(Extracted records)
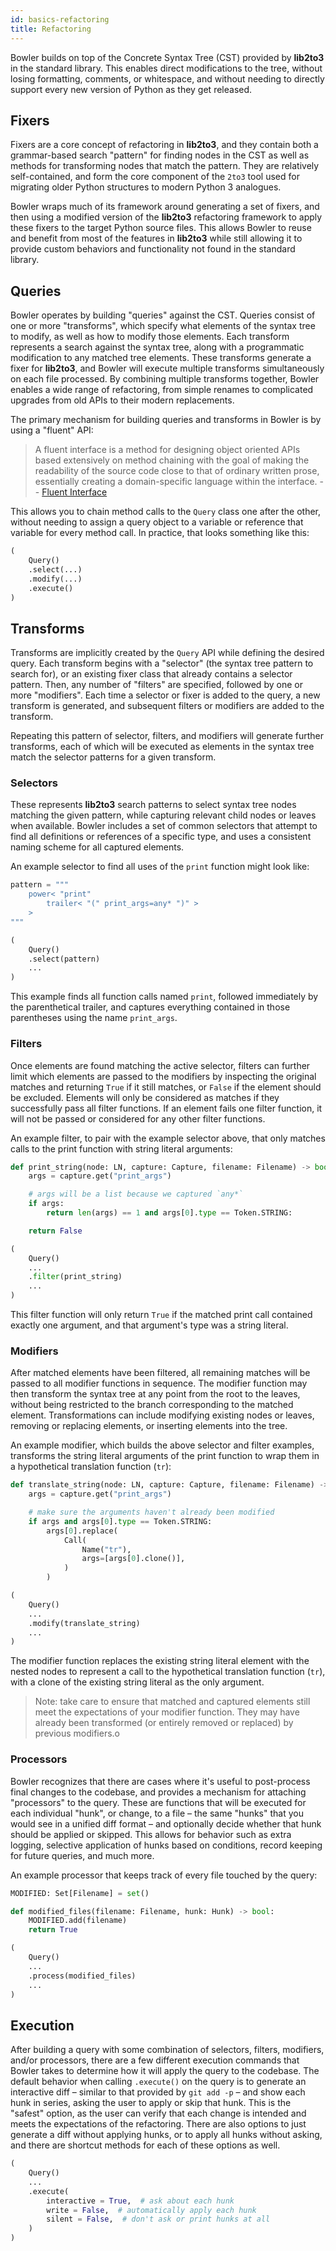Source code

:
 ```yaml
---
id: basics-refactoring
title: Refactoring
---
```


Bowler builds on top of the Concrete Syntax Tree (CST) provided by **lib2to3** in the
standard library.  This enables direct modifications to the tree, without losing
formatting, comments, or whitespace, and without needing to directly support every
new version of Python as they get released.

## Fixers

Fixers are a core concept of refactoring in **lib2to3**, and they contain both
a grammar-based search "pattern" for finding nodes in the CST as well as methods for
transforming nodes that match the pattern.  They are relatively self-contained, and
form the core component of the `2to3` tool used for migrating older Python structures
to modern Python 3 analogues.

Bowler wraps much of its framework around generating a set of fixers, and then using
a modified version of the **lib2to3** refactoring framework to apply these fixers
to the target Python source files.  This allows Bowler to reuse and benefit from most
of the features in **lib2to3** while still allowing it to provide custom behaviors
and functionality not found in the standard library.

## Queries

Bowler operates by building "queries" against the CST.  Queries consist of one or more
"transforms", which specify what elements of the syntax tree to modify, as well as how
to modify those elements.  Each transform represents a search against the syntax tree,
along with a programmatic modification to any matched tree elements. These transforms
generate a fixer for **lib2to3**, and Bowler will execute multiple transforms
simultaneously on each file processed.  By combining multiple transforms together,
Bowler enables a wide range of refactoring, from simple renames to complicated upgrades
from old APIs to their modern replacements.

The primary mechanism for building queries and transforms in Bowler is by using a
"fluent" API:

> A fluent interface is a method for designing object oriented APIs based extensively
> on method chaining with the goal of making the readability of the source code close
> to that of ordinary written prose, essentially creating a domain-specific language
> within the interface. -- [Fluent Interface][fi]

This allows you to chain method calls to the `Query` class one after the other, without
needing to assign a query object to a variable or reference that variable for every
method call.  In practice, that looks something like this:

```python
(
    Query()
    .select(...)
    .modify(...)
    .execute()
)
```

## Transforms

Transforms are implicitly created by the `Query` API while defining the desired query.
Each transform begins with a "selector" (the syntax tree pattern to search for), or an
existing fixer class that already contains a selector pattern. Then, any number of
"filters" are specified, followed by one or more "modifiers". Each time a selector or
fixer is added to the query, a new transform is generated, and subsequent filters or
modifiers are added to the transform.

Repeating this pattern of selector, filters, and modifiers will generate further
transforms, each of which will be executed as elements in the syntax tree match the
selector patterns for a given transform.

### Selectors

These represents **lib2to3** search patterns to select syntax tree nodes matching the
given pattern, while capturing relevant child nodes or leaves when available.  Bowler
includes a set of common selectors that attempt to find all definitions or references
of a specific type, and uses a consistent naming scheme for all captured elements.

An example selector to find all uses of the `print` function might look like:

```python
pattern = """
    power< "print"
        trailer< "(" print_args=any* ")" >
    >
"""

(
    Query()
    .select(pattern)
    ...
)
```

This example finds all function calls named `print`, followed immediately by the
parenthetical trailer, and captures everything contained in those parentheses using the
name `print_args`.

### Filters

Once elements are found matching the active selector, filters can further limit which
elements are passed to the modifiers by inspecting the original matches and returning
`True` if it still matches, or `False` if the element should be excluded.  Elements
will only be considered as matches if they successfully pass all filter functions.
If an element fails one filter function, it will not be passed or considered for any
other filter functions.

An example filter, to pair with the example selector above, that only matches calls
to the print function with string literal arguments:

```python
def print_string(node: LN, capture: Capture, filename: Filename) -> bool:
    args = capture.get("print_args")

    # args will be a list because we captured `any*`
    if args:
        return len(args) == 1 and args[0].type == Token.STRING:

    return False

(
    Query()
    ...
    .filter(print_string)
    ...
)
```

This filter function will only return `True` if the matched print call contained
exactly one argument, and that argument's type was a string literal.

### Modifiers

After matched elements have been filtered, all remaining matches will be passed to all
modifier functions in sequence.  The modifier function may then transform the syntax
tree at any point from the root to the leaves, without being restricted to the branch
corresponding to the matched element.  Transformations can include modifying existing
nodes or leaves, removing or replacing elements, or inserting elements into the tree.

An example modifier, which builds the above selector and filter examples, transforms
the string literal arguments of the print function to wrap them in a hypothetical
translation function (`tr`):

```python
def translate_string(node: LN, capture: Capture, filename: Filename) -> None:
    args = capture.get("print_args")

    # make sure the arguments haven't already been modified
    if args and args[0].type == Token.STRING:
        args[0].replace(
            Call(
                Name("tr"),
                args=[args[0].clone()],
            )
        )

(
    Query()
    ...
    .modify(translate_string)
    ...
)
```

The modifier function replaces the existing string literal element with the nested
nodes to represent a call to the hypothetical translation function (`tr`), with a clone
of the existing string literal as the only argument.

> Note: take care to ensure that matched and captured elements still meet the
> expectations of your modifier function.  They may have already been transformed
> (or entirely removed or replaced) by previous modifiers.o

### Processors

Bowler recognizes that there are cases where it's useful to post-process final changes
to the codebase, and provides a mechanism for attaching "processors" to the query.
These are functions that will be executed for each individual "hunk", or change, to
a file – the same "hunks" that you would see in a unified diff format – and optionally
decide whether that hunk should be applied or skipped.  This allows for behavior such
as extra logging, selective application of hunks based on conditions, record keeping
for future queries, and much more.

An example processor that keeps track of every file touched by the query:

```python
MODIFIED: Set[Filename] = set()

def modified_files(filename: Filename, hunk: Hunk) -> bool:
    MODIFIED.add(filename)
    return True

(
    Query()
    ...
    .process(modified_files)
    ...
)
```

## Execution

After building a query with some combination of selectors, filters, modifiers, and/or
processors, there are a few different execution commands that Bowler takes to determine
how it will apply the query to the codebase.  The default behavior when calling
`.execute()` on the query is to generate an interactive diff – similar to that provided
by `git add -p` – and show each hunk in series, asking the user to apply or skip that
hunk.  This is the "safest" option, as the user can verify that each change is intended
and meets the expectations of the refactoring.  There are also options to just generate
a diff without applying hunks, or to apply all hunks without asking, and there are
shortcut methods for each of these options as well.

```python
(
    Query()
    ...
    .execute(
        interactive = True,  # ask about each hunk
        write = False,  # automatically apply each hunk
        silent = False,  # don't ask or print hunks at all
    )
)
```


[fi]: https://en.wikipedia.org/wiki/Fluent_interface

ASSIGNMENT:
The answer is the entries above, given again exactly, with no pictures among them.

RESULT:
Source code

:
 ```yaml
---
id: basics-refactoring
title: Refactoring
---
```


Bowler builds on top of the Concrete Syntax Tree (CST) provided by **lib2to3** in the
standard library.  This enables direct modifications to the tree, without losing
formatting, comments, or whitespace, and without needing to directly support every
new version of Python as they get released.

## Fixers

Fixers are a core concept of refactoring in **lib2to3**, and they contain both
a grammar-based search "pattern" for finding nodes in the CST as well as methods for
transforming nodes that match the pattern.  They are relatively self-contained, and
form the core component of the `2to3` tool used for migrating older Python structures
to modern Python 3 analogues.

Bowler wraps much of its framework around generating a set of fixers, and then using
a modified version of the **lib2to3** refactoring framework to apply these fixers
to the target Python source files.  This allows Bowler to reuse and benefit from most
of the features in **lib2to3** while still allowing it to provide custom behaviors
and functionality not found in the standard library.

## Queries

Bowler operates by building "queries" against the CST.  Queries consist of one or more
"transforms", which specify what elements of the syntax tree to modify, as well as how
to modify those elements.  Each transform represents a search against the syntax tree,
along with a programmatic modification to any matched tree elements. These transforms
generate a fixer for **lib2to3**, and Bowler will execute multiple transforms
simultaneously on each file processed.  By combining multiple transforms together,
Bowler enables a wide range of refactoring, from simple renames to complicated upgrades
from old APIs to their modern replacements.

The primary mechanism for building queries and transforms in Bowler is by using a
"fluent" API:

> A fluent interface is a method for designing object oriented APIs based extensively
> on method chaining with the goal of making the readability of the source code close
> to that of ordinary written prose, essentially creating a domain-specific language
> within the interface. -- [Fluent Interface][fi]

This allows you to chain method calls to the `Query` class one after the other, without
needing to assign a query object to a variable or reference that variable for every
method call.  In practice, that looks something like this:

```python
(
    Query()
    .select(...)
    .modify(...)
    .execute()
)
```

## Transforms

Transforms are implicitly created by the `Query` API while defining the desired query.
Each transform begins with a "selector" (the syntax tree pattern to search for), or an
existing fixer class that already contains a selector pattern. Then, any number of
"filters" are specified, followed by one or more "modifiers". Each time a selector or
fixer is added to the query, a new transform is generated, and subsequent filters or
modifiers are added to the transform.

Repeating this pattern of selector, filters, and modifiers will generate further
transforms, each of which will be executed as elements in the syntax tree match the
selector patterns for a given transform.

### Selectors

These represents **lib2to3** search patterns to select syntax tree nodes matching the
given pattern, while capturing relevant child nodes or leaves when available.  Bowler
includes a set of common selectors that attempt to find all definitions or references
of a specific type, and uses a consistent naming scheme for all captured elements.

An example selector to find all uses of the `print` function might look like:

```python
pattern = """
    power< "print"
        trailer< "(" print_args=any* ")" >
    >
"""

(
    Query()
    .select(pattern)
    ...
)
```

This example finds all function calls named `print`, followed immediately by the
parenthetical trailer, and captures everything contained in those parentheses using the
name `print_args`.

### Filters

Once elements are found matching the active selector, filters can further limit which
elements are passed to the modifiers by inspecting the original matches and returning
`True` if it still matches, or `False` if the element should be excluded.  Elements
will only be considered as matches if they successfully pass all filter functions.
If an element fails one filter function, it will not be passed or considered for any
other filter functions.

An example filter, to pair with the example selector above, that only matches calls
to the print function with string literal arguments:

```python
def print_string(node: LN, capture: Capture, filename: Filename) -> bool:
    args = capture.get("print_args")

    # args will be a list because we captured `any*`
    if args:
        return len(args) == 1 and args[0].type == Token.STRING:

    return False

(
    Query()
    ...
    .filter(print_string)
    ...
)
```

This filter function will only return `True` if the matched print call contained
exactly one argument, and that argument's type was a string literal.

### Modifiers

After matched elements have been filtered, all remaining matches will be passed to all
modifier functions in sequence.  The modifier function may then transform the syntax
tree at any point from the root to the leaves, without being restricted to the branch
corresponding to the matched element.  Transformations can include modifying existing
nodes or leaves, removing or replacing elements, or inserting elements into the tree.

An example modifier, which builds the above selector and filter examples, transforms
the string literal arguments of the print function to wrap them in a hypothetical
translation function (`tr`):

```python
def translate_string(node: LN, capture: Capture, filename: Filename) -> None:
    args = capture.get("print_args")

    # make sure the arguments haven't already been modified
    if args and args[0].type == Token.STRING:
        args[0].replace(
            Call(
                Name("tr"),
                args=[args[0].clone()],
            )
        )

(
    Query()
    ...
    .modify(translate_string)
    ...
)
```

The modifier function replaces the existing string literal element with the nested
nodes to represent a call to the hypothetical translation function (`tr`), with a clone
of the existing string literal as the only argument.

> Note: take care to ensure that matched and captured elements still meet the
> expectations of your modifier function.  They may have already been transformed
> (or entirely removed or replaced) by previous modifiers.o

### Processors

Bowler recognizes that there are cases where it's useful to post-process final changes
to the codebase, and provides a mechanism for attaching "processors" to the query.
These are functions that will be executed for each individual "hunk", or change, to
a file – the same "hunks" that you would see in a unified diff format – and optionally
decide whether that hunk should be applied or skipped.  This allows for behavior such
as extra logging, selective application of hunks based on conditions, record keeping
for future queries, and much more.

An example processor that keeps track of every file touched by the query:

```python
MODIFIED: Set[Filename] = set()

def modified_files(filename: Filename, hunk: Hunk) -> bool:
    MODIFIED.add(filename)
    return True

(
    Query()
    ...
    .process(modified_files)
    ...
)
```

## Execution

After building a query with some combination of selectors, filters, modifiers, and/or
processors, there are a few different execution commands that Bowler takes to determine
how it will apply the query to the codebase.  The default behavior when calling
`.execute()` on the query is to generate an interactive diff – similar to that provided
by `git add -p` – and show each hunk in series, asking the user to apply or skip that
hunk.  This is the "safest" option, as the user can verify that each change is intended
and meets the expectations of the refactoring.  There are also options to just generate
a diff without applying hunks, or to apply all hunks without asking, and there are
shortcut methods for each of these options as well.

```python
(
    Query()
    ...
    .execute(
        interactive = True,  # ask about each hunk
        write = False,  # automatically apply each hunk
        silent = False,  # don't ask or print hunks at all
    )
)
```


[fi]: https://en.wikipedia.org/wiki/Fluent_interface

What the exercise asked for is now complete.